Plume scoops up $24M for virtual transgender healthcare


Plume, a startup focused on virtual care for transgender patients, raised $24 million in Series B funding.

The round was led by Transformation Capital, with participation from General Catalyst and Town Hall Ventures. The investment comes about a year and half after the company announced a $14 million Series A


Plume offers digital gender-affirming care, including prescriptions to hormone therapy like estrogen or testosterone, video consultations with providers, lab orders and analysis, support groups and medical letters of support for surgery or name and gender marker changes. In most states, the startup’s membership costs $99 a month.

Plume plans to use the capital from the Series B to expand nationwide, move into virtual primary care and add insurance coverage for the company’s services. 

“With today’s announcement, we are on track to reach our goal of increasing access to high-quality, gender-affirming care to patients across the U.S. in both urban areas and coverage deserts,” Dr. Jerrica Kirkley, Plume cofounder and chief medical officer, said in a statement.

“Knowing the hurdles trans Americans face when accessing care, I’m encouraged to reach this benchmark and I look forward to Plume’s growth in the future. I want to thank Transformation Capital, General Catalyst, and Town Hall Ventures for their partnership in transforming health care for every trans life.”
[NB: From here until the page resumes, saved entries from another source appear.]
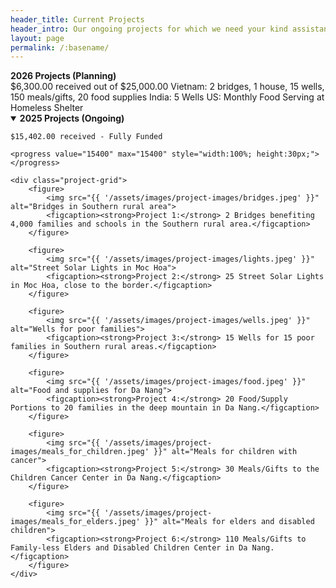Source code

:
 ```yaml
---
header_title: Current Projects
header_intro: Our ongoing projects for which we need your kind assistance to continue.
layout: page
permalink: /:basename/
---
```

<summary><strong>2026 Projects (Planning)</strong></summary>
$6,300.00 received out of $25,000.00
Vietnam: 2 bridges, 1 house, 15 wells, 150 meals/gifts, 20 food supplies
India: 5 Wells
US: Monthly Food Serving at Homeless Shelter
    
<details open>
<summary><strong>2025 Projects (Ongoing)</strong></summary>
    
    $15,402.00 received - Fully Funded

    <progress value="15400" max="15400" style="width:100%; height:30px;"></progress>

    <div class="project-grid">
        <figure>
            <img src="{{ '/assets/images/project-images/bridges.jpeg' }}" alt="Bridges in Southern rural area">
            <figcaption><strong>Project 1:</strong> 2 Bridges benefiting 4,000 families and schools in the Southern rural area.</figcaption>
        </figure>

        <figure>
            <img src="{{ '/assets/images/project-images/lights.jpeg' }}" alt="Street Solar Lights in Moc Hoa">
            <figcaption><strong>Project 2:</strong> 25 Street Solar Lights in Moc Hoa, close to the border.</figcaption>
        </figure>

        <figure>
            <img src="{{ '/assets/images/project-images/wells.jpeg' }}" alt="Wells for poor families">
            <figcaption><strong>Project 3:</strong> 15 Wells for 15 poor families in Southern rural areas.</figcaption>
        </figure>     
        
        <figure>
            <img src="{{ '/assets/images/project-images/food.jpeg' }}" alt="Food and supplies for Da Nang">
            <figcaption><strong>Project 4:</strong> 20 Food/Supply Portions to 20 families in the deep mountain in Da Nang.</figcaption>
        </figure>

        <figure>
            <img src="{{ '/assets/images/project-images/meals_for_children.jpeg' }}" alt="Meals for children with cancer">
            <figcaption><strong>Project 5:</strong> 30 Meals/Gifts to the Children Cancer Center in Da Nang.</figcaption>
        </figure>

        <figure>
            <img src="{{ '/assets/images/project-images/meals_for_elders.jpeg' }}" alt="Meals for elders and disabled children">
            <figcaption><strong>Project 6:</strong> 110 Meals/Gifts to Family-less Elders and Disabled Children Center in Da Nang.</figcaption>
        </figure>
    </div>
</details>
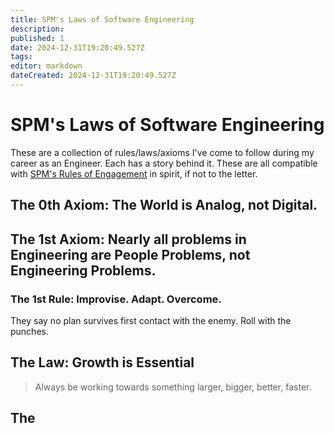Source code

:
 ```yaml
---
title: SPM's Laws of Software Engineering
description: 
published: 1
date: 2024-12-31T19:20:49.527Z
tags: 
editor: markdown
dateCreated: 2024-12-31T19:20:49.527Z
---
```


# SPM's Laws of Software Engineering

These are a collection of rules/laws/axioms I've come to follow during my career as an Engineer.  Each has a story behind it.  These are all compatible with [SPM's Rules of Engagement](/laws/spms-roes) in spirit, if not to the letter.

## The 0th Axiom: The World is Analog, not Digital.


## The 1st Axiom: Nearly all problems in Engineering are People Problems, not Engineering Problems.


### The 1st Rule: Improvise. Adapt. Overcome.
They say no plan survives first contact with the enemy.  Roll with the punches.  

## The Law: Growth is Essential
> Always be working towards something larger, bigger, better, faster.

## The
Another digital health company working with LGBTQIA+ patients is Folx Health, which announced a $25 million Series A raise in February 2021. Folx recently launched an employer offering and added counseling, evaluation and referrals for Monkeypox treatment.
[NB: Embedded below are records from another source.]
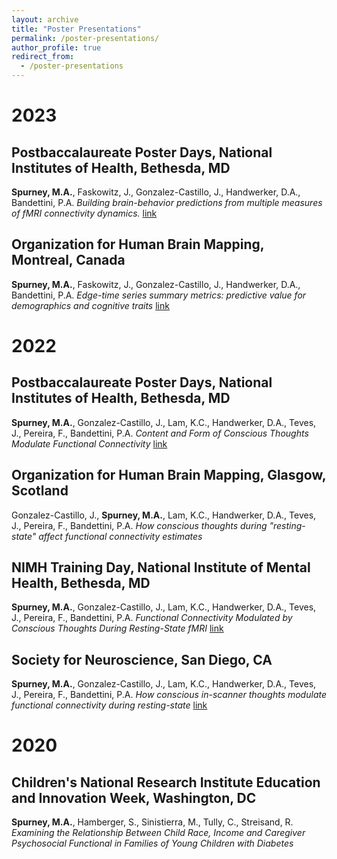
 ```yaml
---
layout: archive
title: "Poster Presentations"
permalink: /poster-presentations/
author_profile: true
redirect_from:
  - /poster-presentations
---
```


# 2023
## Postbaccalaureate Poster Days, National Institutes of Health, Bethesda, MD
**Spurney, M.A.**, Faskowitz, J., Gonzalez-Castillo, J., Handwerker, D.A., Bandettini, P.A. 
*Building brain-behavior predictions from multiple measures of fMRI connectivity dynamics.*
[link](../files/PosterDay_2023_final.pdf)

## Organization for Human Brain Mapping, Montreal, Canada
**Spurney, M.A.**, Faskowitz, J., Gonzalez-Castillo, J., Handwerker, D.A., Bandettini, P.A.
*Edge-time series summary metrics: predictive value for demographics and cognitive traits*
[link](../files/OHBM23_Poster_FINAL.pdf)

# 2022
## Postbaccalaureate Poster Days, National Institutes of Health, Bethesda, MD
**Spurney, M.A.**, Gonzalez-Castillo, J., Lam, K.C., Handwerker, D.A., Teves, J., Pereira, F., Bandettini, P.A.
*Content and Form of Conscious Thoughts Modulate Functional Connectivity*
[link](../files/PosterDay2022.pdf)

## Organization for Human Brain Mapping, Glasgow, Scotland
Gonzalez-Castillo, J., **Spurney, M.A.**, Lam, K.C., Handwerker, D.A., Teves, J., Pereira, F., Bandettini, P.A.
*How conscious thoughts during "resting-state" affect functional connectivity estimates*

## NIMH Training Day, National Institute of Mental Health, Bethesda, MD
**Spurney, M.A.**, Gonzalez-Castillo, J., Lam, K.C., Handwerker, D.A., Teves, J., Pereira, F., Bandettini, P.A.
*Functional Connectivity Modulated by Conscious Thoughts During Resting-State fMRI*
[link](../files/TraineeDay22_Poster.pdf)

## Society for Neuroscience, San Diego, CA
**Spurney, M.A.**, Gonzalez-Castillo, J., Lam, K.C., Handwerker, D.A., Teves, J., Pereira, F., Bandettini, P.A.
*How conscious in-scanner thoughts modulate functional connectivity during resting-state*
[link](../files/SFN_Poster_2022.pdf)

# 2020
## Children's National Research Institute Education and Innovation Week, Washington, DC
**Spurney, M.A.**, Hamberger, S., Sinistierra, M., Tully, C., Streisand, R.
*Examining the Relationship Between Child Race, Income and Caregiver Psychosocial Functional in Families of Young Children with Diabetes*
Last year, the recently merged virtual care companies Grand Rounds Health and Doctor On Demand acquired Included Health, a health concierge platform for the LGBTQIA+ community. The company later rebranded under the Included name

Like a number of other digital health and health tech companies pursuing layoffs this summer, Included recently reduced its workforce by less than 6% as part of a company restructuring.